Most people talk way too much in sales calls. You should aim to be talking for about 20% of the time, with your customer talking about 80%. If you didn’t get this ratio, it wasn’t a good sales call. Sales is fundamentally about listening, not about talking.
Why is this true? Sales is a process of matching: somebody with a certain pain point or need finds a product that meets this need for the right price, and goes away happy. To figure out if somebody has this pain point and needs your product, you need them to tell you about their business and how they currently solve this problem.
Since people do not typically have a well-formed list of things they want out of a product in their head — often they’re just curious / have a vague sense that something is wrong and have just heard of your product from press or whatever — you need to elicit information from them so that you can help them figure out if your product is the right fit. Hence: they need to do most of the talking.
Every sales call needs a structure.
Not only should you have a structure laid out in front of you on a notepad/paper, but you need to lay this structure out verbally from the outset.
The structure we used was:
Introductions
Current process
Pain points & Ideal solution / requirements
Your solution
Next steps & timeline
We made sales reps print out worksheets with these sections on them along with key elicitation questions / soundbites, and they had to physically fill out these worksheets for their first hundred or so sales calls. If you miss out any of these sections, it’s typically a bad sales call.
As an aside, the most helpful book I read on sales was “SPIN Selling”. I didn’t use the specific framework in the book, but it has a lot of valuable stuff around the mental shift you need to make to do sales correctly.
0) Pre-call research
10-15 minutes of prep makes a world of difference.
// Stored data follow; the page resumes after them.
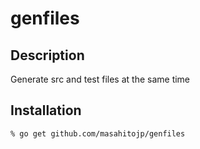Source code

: genfiles
========

## Description

Generate src and test files at the same time

## Installation

    % go get github.com/masahitojp/genfiles
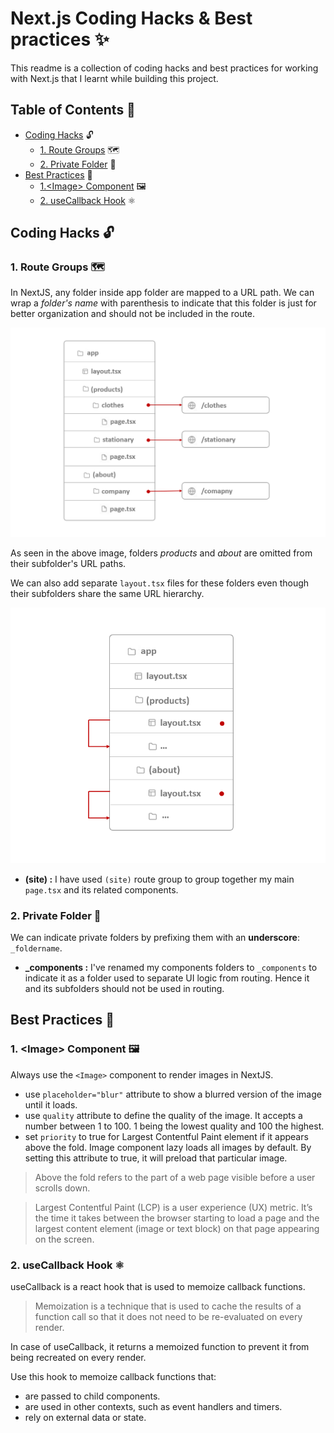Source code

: # Next.js Coding Hacks & Best practices :sparkles:

This readme is a collection of coding hacks and best practices for working with Next.js that I learnt while building this project.

## Table of Contents 📑

-   [Coding Hacks](#coding-hacks-🔓) :unlock:
    -   [1. Route Groups](#2-private-folder-📁) 🗺️
    -   [2. Private Folder](#2-private-folder-📁) :file_folder:
-   [Best Practices](#best-practices-🥇) 🥇
    -   [1.\<Image> Component](#1-image-component-🖼️) 🖼️
    -   [2. useCallback Hook](#2-usecallback-hook-⚛️) ⚛️

## Coding Hacks :unlock:

### 1. Route Groups 🗺️

In NextJS, any folder inside app folder are mapped to a URL path. We can wrap a _folder's name_ with parenthesis to indicate that this folder is just for better organization and should not be included in the route.

![Route Groups](./images/01_route_groups.png)

As seen in the above image, folders _products_ and _about_ are omitted from their subfolder's URL paths.

We can also add separate `layout.tsx` files for these folders even though their subfolders share the same URL hierarchy.

![Separate Layout Files](./images//02_separate_layout_files.png)

-   **(site) :** I have used `(site)` route group to group together my main `page.tsx` and its related components.

### 2. Private Folder :file_folder:

We can indicate private folders by prefixing them with an **underscore**: `_foldername`.

-   **\_components :** I've renamed my components folders to `_components` to indicate it as a folder used to separate UI logic from routing. Hence it and its subfolders should not be used in routing.

## Best Practices 🥇

### 1. \<Image> Component 🖼️

Always use the `<Image>` component to render images in NextJS.

-   use `placeholder="blur"` attribute to show a blurred version of the image until it loads.
-   use `quality` attribute to define the quality of the image. It accepts a number between 1 to 100. 1 being the lowest quality and 100 the highest.
-   set `priority` to true for Largest Contentful Paint element if it appears above the fold. Image component lazy loads all images by default. By setting this attribute to true, it will preload that particular image.

> Above the fold refers to the part of a web page visible before a user scrolls down.

> Largest Contentful Paint (LCP) is a user experience (UX) metric. It’s the time it takes between the browser starting to load a page and the largest content element (image or text block) on that page appearing on the screen.

### 2. useCallback Hook ⚛️

useCallback is a react hook that is used to memoize callback functions.

> Memoization is a technique that is used to cache the results of a function call so that it does not need to be re-evaluated on every render.

In case of useCallback, it returns a memoized function to prevent it from being recreated on every render.

Use this hook to memoize callback functions that:

-   are passed to child components.
-   are used in other contexts, such as event handlers and timers.
-   rely on external data or state.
LinkedIn is still the main method here: search the person, find their title, Google them, Google their boss, try and construct a clear picture of the org chart. For example, if their title is “Head of Payments” figure out if there is a “VP” level in the org (typically more senior) — you could try searching {company name} + “payments” as an example and get everyone with the word “payments” in the title.
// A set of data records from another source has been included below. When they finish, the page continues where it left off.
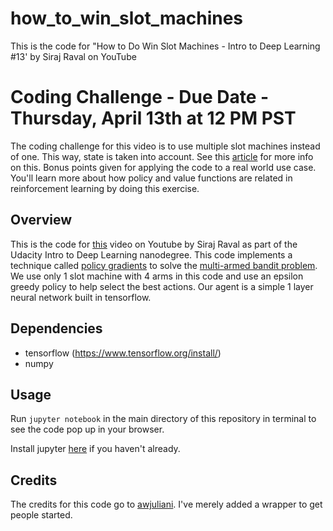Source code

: # how_to_win_slot_machines
This is the code for "How to Do Win Slot Machines - Intro to Deep Learning #13' by Siraj Raval on YouTube

# Coding Challenge - Due Date - Thursday, April 13th at 12 PM PST

The coding challenge for this video is to use multiple slot machines instead of one. This way, state is taken into account. See this [article](https://getstream.io/blog/introduction-contextual-bandits/) for more info on this. Bonus points given for applying the code to a real world use case. You'll learn more about how policy and value functions are related in reinforcement learning by doing this exercise. 

## Overview

This is the code for [this](https://www.youtube.com/watch?v=AIeWLTUYLZQ) video on Youtube by Siraj Raval as part of the Udacity Intro to Deep Learning nanodegree. This code implements a technique called [policy gradients](http://www.scholarpedia.org/article/Policy_gradient_methods) to solve the [multi-armed bandit problem](https://en.wikipedia.org/wiki/Multi-armed_bandit). We use only 1 slot machine with 4 arms in this code and use an epsilon greedy policy to help select the best actions. Our agent is a simple 1 layer neural network built in tensorflow. 

## Dependencies

* tensorflow (https://www.tensorflow.org/install/)
* numpy

## Usage

Run `jupyter notebook` in the main directory of this repository in terminal to see the code pop up in your browser. 

Install jupyter [here](http://jupyter.readthedocs.io/en/latest/install.html) if you haven't already.

## Credits

The credits for this code go to [awjuliani](https://github.com/awjuliani). I've merely added a wrapper to get people started.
You want to have a clear picture of how senior the person is i.e. whether or not they have buying power and who they would need to convince to get the deal done; more on this later.
The smaller the business, the more important it is to be talking to the Founder/CEO; the larger the business, the more you want to be talking to whoever specializes / is in charge of the function you are targeting.
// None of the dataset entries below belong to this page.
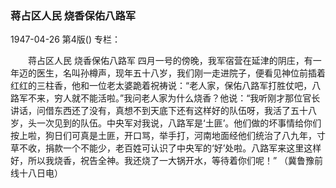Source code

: ### 蒋占区人民  烧香保佑八路军

1947-04-26
第4版()
专栏：

　　蒋占区人民
    烧香保佑八路军
    四月一号的傍晚，我军宿营在延津的阴庄，有一年迈的医生，名叫孙樽声，现年五十八岁，我们刚一走进院子，便看见神位前插着红红的三柱香，他和一位老太婆跪着祝祷说：“老人家，保佑八路军打胜仗吧，八路军不来，穷人就不能活啦。”我问老人家为什么烧香？他说：“我听刚才那位官长讲话，问借东西还了没有，真想不到天底下还有这样好的队伍呀，我活了五十八岁，头一次见到的队伍。中央军对我说，八路军是‘土匪’。他们做的坏事情给你们按上啦，狗日们可真是土匪，开口骂，举手打，河南地面经他们统治了八九年，寸草不收，捐款一个不能少，老百姓可认识了中央军的‘好’处啦。八路军来这里这样好，所以我烧香，祝告全神。我还烧了一大锅开水，等待着你们呢！”
                                        （冀鲁豫前线十八日电）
Now, onto the call itself:
1) Introductions
Very important and often not done correctly.
First, always ask if it’s still a good time to chat — “we have 30 minutes scheduled to chat, is now still a good time to chat?”. Yes, the meeting was scheduled so it probably is, but there is a nice element of asking permission here and getting someone’s consent here and getting them settled into the call. It also shows respect for their time.
Second, once they’ve said yes, you want to:
Briefly introduce yourself and your title/role at the company
Set out exactly the things you want to talk about. Something like: “So I was hoping to run through: your current process for XYZ, any pain points or issues you have with it, your ideal solution or requirements for a new thing, and then run through next steps if that makes sense. Is there anything else that’d be useful for you to run through?”
Ask if they have anything else they want to add.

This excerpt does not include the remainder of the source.